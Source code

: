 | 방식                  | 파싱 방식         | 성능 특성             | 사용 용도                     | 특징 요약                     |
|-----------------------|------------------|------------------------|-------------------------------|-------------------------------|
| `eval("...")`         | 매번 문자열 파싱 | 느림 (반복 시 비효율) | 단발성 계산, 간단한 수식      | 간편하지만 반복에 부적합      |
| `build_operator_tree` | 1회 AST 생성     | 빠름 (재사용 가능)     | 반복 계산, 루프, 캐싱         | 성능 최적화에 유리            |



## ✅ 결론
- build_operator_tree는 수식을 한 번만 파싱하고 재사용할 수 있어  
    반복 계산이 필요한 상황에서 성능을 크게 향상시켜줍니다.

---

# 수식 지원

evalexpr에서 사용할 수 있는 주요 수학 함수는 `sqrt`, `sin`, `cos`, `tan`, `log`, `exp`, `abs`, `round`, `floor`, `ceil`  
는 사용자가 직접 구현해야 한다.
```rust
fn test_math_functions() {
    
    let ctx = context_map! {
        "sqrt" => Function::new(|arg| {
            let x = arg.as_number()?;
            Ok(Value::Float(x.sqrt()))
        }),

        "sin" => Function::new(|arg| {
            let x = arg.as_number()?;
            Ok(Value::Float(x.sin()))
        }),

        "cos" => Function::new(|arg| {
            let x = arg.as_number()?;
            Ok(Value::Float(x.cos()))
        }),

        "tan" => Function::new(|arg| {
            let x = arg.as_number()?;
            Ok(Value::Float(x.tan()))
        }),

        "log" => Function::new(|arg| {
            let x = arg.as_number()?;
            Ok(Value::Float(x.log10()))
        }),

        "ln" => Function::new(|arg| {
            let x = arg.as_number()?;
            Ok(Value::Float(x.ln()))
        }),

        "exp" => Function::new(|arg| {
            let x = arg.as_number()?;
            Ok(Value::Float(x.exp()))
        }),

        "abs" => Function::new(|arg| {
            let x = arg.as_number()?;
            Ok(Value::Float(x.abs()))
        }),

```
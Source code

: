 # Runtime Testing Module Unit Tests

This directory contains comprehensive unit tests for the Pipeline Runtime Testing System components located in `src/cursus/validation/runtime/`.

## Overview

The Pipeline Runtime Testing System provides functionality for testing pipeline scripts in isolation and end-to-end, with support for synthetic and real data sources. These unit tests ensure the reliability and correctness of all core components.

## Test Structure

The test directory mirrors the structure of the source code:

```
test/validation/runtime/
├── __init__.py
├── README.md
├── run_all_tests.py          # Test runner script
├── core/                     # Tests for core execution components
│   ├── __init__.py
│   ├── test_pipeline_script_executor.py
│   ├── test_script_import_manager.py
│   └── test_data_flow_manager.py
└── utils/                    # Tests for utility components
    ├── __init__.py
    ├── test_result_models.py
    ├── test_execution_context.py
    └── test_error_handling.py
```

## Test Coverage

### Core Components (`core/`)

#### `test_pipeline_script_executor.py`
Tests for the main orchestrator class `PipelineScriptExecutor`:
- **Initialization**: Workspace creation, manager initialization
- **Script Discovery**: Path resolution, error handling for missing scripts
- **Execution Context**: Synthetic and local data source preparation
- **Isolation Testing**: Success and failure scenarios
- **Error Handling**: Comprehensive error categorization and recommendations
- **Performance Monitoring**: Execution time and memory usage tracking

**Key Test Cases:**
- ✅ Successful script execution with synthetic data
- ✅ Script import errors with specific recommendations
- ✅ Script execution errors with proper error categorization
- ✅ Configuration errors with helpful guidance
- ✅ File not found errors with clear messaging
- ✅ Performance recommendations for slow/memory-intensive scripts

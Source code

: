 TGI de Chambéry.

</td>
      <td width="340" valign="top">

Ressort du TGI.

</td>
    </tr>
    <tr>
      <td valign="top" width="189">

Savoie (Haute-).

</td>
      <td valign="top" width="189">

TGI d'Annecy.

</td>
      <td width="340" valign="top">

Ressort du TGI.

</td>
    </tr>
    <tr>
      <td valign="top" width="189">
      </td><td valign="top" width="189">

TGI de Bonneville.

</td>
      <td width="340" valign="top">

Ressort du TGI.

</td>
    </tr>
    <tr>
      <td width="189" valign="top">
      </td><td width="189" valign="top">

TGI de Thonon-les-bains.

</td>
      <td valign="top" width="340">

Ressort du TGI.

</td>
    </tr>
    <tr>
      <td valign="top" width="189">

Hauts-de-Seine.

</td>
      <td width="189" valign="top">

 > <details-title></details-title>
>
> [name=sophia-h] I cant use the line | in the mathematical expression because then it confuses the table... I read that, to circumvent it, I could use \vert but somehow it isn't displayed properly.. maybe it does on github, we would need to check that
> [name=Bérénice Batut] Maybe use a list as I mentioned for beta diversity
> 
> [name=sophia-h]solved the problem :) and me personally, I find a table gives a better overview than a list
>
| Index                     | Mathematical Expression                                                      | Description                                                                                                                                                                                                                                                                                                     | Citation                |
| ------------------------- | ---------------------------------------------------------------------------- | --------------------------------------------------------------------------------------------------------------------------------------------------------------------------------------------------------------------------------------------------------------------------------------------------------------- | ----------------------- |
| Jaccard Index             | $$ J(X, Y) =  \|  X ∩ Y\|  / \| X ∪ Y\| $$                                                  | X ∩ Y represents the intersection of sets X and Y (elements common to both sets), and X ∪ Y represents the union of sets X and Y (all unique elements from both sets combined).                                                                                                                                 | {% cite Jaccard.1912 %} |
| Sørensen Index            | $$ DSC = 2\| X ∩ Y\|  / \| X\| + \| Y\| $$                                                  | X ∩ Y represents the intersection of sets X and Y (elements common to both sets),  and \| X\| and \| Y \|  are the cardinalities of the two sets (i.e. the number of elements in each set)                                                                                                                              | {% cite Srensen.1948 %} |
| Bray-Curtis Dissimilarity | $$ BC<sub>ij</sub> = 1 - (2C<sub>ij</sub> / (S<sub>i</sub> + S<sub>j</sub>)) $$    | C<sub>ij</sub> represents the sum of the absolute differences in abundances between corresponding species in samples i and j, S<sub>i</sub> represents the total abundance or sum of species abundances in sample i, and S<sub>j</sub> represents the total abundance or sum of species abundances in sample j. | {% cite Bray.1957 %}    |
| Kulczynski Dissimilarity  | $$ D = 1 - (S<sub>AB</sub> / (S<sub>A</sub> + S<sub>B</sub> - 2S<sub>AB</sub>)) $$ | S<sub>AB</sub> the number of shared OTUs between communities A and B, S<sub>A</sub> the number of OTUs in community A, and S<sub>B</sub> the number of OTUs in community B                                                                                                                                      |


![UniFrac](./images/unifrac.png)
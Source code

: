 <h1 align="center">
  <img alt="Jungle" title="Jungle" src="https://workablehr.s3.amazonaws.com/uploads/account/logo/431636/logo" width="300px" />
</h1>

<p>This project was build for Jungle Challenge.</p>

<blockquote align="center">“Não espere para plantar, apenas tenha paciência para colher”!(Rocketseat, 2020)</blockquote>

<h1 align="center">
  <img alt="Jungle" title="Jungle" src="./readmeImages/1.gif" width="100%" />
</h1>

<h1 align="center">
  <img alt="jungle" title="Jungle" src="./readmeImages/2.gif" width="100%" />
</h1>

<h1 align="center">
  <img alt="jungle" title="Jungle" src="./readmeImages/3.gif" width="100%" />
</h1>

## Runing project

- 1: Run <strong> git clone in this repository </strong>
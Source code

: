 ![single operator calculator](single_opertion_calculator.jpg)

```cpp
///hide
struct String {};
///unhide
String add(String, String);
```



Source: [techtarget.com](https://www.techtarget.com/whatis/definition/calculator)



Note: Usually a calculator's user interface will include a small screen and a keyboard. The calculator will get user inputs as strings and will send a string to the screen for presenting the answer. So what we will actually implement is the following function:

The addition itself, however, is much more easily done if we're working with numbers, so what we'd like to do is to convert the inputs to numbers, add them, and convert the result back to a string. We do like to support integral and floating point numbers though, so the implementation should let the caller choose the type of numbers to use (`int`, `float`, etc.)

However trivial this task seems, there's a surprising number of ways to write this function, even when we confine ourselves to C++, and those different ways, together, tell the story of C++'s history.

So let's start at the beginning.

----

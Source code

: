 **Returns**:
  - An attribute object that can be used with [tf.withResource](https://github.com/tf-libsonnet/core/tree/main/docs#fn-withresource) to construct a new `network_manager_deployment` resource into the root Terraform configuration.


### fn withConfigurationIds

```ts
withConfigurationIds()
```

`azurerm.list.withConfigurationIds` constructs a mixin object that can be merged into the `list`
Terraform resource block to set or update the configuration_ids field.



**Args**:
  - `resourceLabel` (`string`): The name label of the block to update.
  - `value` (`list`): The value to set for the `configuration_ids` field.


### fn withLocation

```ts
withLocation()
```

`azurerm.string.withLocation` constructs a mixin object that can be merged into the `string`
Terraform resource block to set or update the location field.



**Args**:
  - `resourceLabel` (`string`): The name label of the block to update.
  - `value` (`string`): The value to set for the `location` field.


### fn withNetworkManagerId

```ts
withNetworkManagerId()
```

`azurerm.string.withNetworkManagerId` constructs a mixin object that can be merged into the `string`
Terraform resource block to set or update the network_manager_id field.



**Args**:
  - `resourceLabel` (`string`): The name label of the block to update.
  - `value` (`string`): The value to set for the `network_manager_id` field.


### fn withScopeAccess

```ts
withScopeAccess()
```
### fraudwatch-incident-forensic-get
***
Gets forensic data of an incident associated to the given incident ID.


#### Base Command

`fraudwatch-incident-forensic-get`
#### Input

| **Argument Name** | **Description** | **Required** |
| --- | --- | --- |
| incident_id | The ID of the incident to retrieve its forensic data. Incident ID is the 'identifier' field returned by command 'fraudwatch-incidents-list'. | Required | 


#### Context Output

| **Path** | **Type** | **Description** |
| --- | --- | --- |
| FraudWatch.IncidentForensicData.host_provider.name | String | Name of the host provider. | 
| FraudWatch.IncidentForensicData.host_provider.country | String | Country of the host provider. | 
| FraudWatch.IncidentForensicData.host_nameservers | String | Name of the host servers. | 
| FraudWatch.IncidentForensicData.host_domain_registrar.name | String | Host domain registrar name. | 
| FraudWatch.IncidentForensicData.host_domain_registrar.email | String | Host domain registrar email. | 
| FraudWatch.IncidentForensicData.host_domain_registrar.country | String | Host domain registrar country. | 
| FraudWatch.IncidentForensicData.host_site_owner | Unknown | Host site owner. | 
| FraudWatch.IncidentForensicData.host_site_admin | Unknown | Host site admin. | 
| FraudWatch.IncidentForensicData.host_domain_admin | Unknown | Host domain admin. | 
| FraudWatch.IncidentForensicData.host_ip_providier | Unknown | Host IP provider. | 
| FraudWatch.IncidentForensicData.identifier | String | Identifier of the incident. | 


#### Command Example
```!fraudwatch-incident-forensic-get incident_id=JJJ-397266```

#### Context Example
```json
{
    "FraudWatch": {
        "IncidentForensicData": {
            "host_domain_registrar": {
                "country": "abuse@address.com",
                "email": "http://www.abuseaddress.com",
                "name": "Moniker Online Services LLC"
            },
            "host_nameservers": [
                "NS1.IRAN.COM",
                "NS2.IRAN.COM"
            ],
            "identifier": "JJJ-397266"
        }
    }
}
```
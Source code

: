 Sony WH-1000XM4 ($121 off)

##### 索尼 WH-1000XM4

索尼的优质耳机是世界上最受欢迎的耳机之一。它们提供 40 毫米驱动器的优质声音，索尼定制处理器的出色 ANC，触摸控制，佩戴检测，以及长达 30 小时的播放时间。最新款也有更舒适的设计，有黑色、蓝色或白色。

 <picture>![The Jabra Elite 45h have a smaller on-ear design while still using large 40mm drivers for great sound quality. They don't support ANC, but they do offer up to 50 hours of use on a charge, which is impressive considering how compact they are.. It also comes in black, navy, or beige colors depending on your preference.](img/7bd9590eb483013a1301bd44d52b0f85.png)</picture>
--*--
Some lines of the records above contain the word "Description". How many are there? Reply with the number alone.

3